[Stored dataset items]
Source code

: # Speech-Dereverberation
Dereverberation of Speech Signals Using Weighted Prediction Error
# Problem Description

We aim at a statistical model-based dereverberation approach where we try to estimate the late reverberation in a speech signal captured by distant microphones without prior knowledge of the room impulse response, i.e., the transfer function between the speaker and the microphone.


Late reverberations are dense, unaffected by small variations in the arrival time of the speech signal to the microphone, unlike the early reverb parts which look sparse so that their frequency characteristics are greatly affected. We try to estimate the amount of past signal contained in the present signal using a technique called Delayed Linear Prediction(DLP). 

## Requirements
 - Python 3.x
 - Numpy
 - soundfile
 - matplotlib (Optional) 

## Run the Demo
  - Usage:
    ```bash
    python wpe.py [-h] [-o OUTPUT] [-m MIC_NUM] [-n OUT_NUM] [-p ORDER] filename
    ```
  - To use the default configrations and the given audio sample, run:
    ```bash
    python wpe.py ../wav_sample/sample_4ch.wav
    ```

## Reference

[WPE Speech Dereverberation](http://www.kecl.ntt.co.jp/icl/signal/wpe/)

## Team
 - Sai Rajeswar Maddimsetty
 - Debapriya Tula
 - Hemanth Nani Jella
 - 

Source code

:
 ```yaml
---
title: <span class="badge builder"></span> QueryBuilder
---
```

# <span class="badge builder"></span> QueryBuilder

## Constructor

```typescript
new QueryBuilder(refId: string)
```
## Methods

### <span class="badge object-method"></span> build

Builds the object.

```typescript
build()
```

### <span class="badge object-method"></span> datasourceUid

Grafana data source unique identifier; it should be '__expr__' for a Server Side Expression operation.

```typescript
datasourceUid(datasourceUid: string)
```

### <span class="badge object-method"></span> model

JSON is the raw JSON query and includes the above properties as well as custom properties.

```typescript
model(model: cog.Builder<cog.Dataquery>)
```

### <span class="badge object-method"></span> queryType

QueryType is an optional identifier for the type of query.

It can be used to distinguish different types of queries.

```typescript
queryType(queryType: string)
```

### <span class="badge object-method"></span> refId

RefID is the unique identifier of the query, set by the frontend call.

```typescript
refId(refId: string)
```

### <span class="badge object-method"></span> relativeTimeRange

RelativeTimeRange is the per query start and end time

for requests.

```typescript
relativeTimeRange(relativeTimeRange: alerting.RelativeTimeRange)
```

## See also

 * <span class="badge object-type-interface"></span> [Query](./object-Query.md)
--
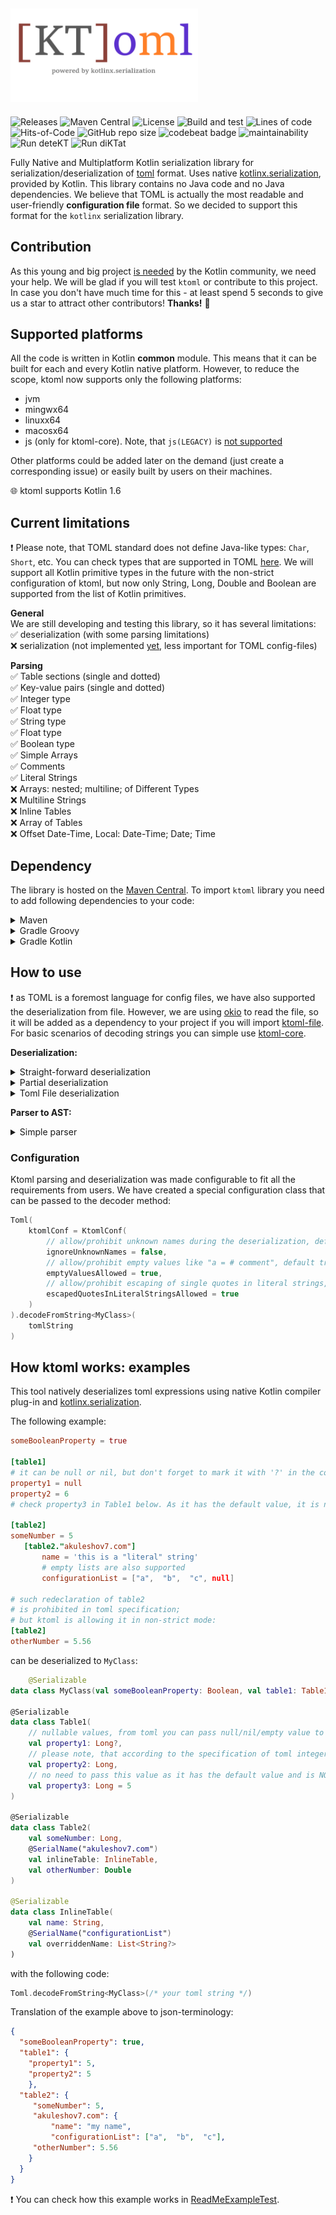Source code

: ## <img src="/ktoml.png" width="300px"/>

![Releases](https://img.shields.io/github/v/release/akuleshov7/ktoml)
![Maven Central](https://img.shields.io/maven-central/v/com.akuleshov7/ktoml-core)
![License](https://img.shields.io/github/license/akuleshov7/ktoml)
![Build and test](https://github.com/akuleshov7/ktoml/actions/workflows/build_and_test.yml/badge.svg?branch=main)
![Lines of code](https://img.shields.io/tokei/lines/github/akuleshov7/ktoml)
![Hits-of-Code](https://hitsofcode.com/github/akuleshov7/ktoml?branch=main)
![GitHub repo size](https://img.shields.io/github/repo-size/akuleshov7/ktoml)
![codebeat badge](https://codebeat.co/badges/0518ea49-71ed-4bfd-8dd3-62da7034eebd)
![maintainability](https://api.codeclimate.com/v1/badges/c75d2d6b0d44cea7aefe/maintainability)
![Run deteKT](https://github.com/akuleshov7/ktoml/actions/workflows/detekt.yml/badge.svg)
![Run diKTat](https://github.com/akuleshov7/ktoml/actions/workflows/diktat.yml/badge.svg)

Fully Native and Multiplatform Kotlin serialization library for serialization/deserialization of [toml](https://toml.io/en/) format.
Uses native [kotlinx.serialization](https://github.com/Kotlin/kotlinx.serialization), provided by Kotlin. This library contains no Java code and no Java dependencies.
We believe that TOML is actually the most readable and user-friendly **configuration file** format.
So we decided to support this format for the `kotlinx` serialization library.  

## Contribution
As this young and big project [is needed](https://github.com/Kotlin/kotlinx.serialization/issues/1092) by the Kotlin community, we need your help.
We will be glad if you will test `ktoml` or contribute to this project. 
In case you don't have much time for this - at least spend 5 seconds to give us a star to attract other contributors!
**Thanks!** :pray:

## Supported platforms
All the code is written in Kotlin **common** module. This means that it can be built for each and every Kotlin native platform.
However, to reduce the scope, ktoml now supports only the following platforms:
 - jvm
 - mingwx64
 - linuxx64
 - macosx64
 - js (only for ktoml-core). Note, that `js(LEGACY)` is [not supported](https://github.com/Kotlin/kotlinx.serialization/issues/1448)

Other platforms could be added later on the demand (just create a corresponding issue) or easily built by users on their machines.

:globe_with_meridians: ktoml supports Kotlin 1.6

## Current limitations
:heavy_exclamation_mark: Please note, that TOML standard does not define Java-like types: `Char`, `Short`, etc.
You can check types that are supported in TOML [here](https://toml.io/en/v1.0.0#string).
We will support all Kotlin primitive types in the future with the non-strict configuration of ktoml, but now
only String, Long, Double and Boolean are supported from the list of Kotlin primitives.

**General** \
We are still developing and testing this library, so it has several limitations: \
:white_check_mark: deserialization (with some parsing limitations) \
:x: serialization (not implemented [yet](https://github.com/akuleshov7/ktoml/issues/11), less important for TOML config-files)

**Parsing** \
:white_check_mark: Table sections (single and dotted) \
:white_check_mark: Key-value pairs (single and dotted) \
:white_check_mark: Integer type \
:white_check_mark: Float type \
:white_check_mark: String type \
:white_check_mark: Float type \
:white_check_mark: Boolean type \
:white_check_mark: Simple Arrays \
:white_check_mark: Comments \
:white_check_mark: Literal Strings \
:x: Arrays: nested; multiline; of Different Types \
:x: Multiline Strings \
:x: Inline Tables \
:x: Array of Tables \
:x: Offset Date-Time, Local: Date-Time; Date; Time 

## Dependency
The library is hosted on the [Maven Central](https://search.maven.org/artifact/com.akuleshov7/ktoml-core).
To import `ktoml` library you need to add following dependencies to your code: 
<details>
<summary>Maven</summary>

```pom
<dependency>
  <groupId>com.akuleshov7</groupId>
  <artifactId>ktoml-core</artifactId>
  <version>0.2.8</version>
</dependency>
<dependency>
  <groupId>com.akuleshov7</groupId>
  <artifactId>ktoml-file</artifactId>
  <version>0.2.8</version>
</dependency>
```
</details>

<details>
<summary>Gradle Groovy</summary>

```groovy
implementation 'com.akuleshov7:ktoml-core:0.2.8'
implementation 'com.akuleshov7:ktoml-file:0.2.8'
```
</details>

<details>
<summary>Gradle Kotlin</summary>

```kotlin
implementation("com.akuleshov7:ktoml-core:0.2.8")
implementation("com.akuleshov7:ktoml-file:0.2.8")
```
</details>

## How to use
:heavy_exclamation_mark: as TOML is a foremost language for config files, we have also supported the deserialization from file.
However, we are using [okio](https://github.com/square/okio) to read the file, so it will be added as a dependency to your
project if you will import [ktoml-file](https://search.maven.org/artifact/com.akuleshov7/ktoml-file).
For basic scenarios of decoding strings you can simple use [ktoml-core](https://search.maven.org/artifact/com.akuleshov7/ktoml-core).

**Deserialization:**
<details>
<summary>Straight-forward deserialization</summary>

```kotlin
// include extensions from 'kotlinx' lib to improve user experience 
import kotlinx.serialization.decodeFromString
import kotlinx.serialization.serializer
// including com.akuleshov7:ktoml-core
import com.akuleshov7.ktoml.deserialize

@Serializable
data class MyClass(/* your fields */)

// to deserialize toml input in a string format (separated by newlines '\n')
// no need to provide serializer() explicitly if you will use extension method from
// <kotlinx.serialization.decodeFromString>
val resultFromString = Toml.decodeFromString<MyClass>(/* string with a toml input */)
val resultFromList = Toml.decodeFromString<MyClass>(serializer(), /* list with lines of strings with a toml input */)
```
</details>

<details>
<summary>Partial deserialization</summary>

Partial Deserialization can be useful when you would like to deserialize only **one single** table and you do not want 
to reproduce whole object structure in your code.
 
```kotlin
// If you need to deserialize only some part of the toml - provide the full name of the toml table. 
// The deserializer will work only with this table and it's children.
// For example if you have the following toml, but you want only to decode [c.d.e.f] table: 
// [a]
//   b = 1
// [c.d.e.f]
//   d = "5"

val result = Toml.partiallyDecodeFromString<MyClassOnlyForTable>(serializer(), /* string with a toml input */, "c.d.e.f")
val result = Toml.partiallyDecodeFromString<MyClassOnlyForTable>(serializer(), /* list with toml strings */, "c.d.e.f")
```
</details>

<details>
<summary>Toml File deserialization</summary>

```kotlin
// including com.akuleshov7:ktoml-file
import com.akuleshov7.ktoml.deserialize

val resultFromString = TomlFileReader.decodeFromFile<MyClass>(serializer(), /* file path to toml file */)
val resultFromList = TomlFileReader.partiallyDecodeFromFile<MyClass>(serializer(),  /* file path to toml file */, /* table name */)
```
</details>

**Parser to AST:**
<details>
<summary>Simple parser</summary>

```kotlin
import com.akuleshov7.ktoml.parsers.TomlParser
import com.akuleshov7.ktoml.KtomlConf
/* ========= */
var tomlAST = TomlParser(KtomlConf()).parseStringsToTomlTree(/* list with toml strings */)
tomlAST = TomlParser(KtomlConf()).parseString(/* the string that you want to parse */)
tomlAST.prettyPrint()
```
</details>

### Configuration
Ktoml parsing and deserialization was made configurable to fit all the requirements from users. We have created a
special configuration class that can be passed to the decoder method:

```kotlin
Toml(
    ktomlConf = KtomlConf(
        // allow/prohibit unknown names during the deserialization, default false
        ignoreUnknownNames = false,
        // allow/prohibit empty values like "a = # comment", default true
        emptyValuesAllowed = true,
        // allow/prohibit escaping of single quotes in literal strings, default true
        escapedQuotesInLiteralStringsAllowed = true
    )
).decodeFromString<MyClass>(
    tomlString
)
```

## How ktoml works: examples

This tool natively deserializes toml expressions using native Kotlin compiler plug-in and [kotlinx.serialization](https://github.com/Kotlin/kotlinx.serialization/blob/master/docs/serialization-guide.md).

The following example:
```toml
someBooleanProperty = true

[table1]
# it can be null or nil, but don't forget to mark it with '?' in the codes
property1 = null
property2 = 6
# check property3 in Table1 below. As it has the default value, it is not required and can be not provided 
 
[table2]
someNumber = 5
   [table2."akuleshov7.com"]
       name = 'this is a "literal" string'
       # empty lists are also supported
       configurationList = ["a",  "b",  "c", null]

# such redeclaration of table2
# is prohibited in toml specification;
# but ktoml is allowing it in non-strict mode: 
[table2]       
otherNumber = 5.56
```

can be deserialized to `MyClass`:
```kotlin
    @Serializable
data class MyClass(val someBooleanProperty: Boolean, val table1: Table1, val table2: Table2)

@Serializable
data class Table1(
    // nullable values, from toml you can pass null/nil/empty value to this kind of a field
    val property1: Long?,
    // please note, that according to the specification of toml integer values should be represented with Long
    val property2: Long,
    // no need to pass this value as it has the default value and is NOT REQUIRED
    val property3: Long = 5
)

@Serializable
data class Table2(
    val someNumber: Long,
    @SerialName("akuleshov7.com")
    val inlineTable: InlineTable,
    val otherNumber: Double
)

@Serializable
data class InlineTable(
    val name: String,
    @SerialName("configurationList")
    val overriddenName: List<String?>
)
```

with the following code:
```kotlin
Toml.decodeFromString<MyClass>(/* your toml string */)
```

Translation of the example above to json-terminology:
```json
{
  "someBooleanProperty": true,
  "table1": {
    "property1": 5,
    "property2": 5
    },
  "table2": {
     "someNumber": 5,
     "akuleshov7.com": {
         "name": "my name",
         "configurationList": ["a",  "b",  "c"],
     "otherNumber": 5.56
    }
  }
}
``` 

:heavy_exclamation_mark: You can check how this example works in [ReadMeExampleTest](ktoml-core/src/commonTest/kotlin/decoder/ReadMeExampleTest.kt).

GOAL OF THE EXERCISE: Only lines with the word "have" count here; copy every one from the records.

SOLVED EXERCISE:
In case you don't have much time for this - at least spend 5 seconds to give us a star to attract other contributors!
:heavy_exclamation_mark: as TOML is a foremost language for config files, we have also supported the deserialization from file.
// For example if you have the following toml, but you want only to decode [c.d.e.f] table: 
Ktoml parsing and deserialization was made configurable to fit all the requirements from users. We have created a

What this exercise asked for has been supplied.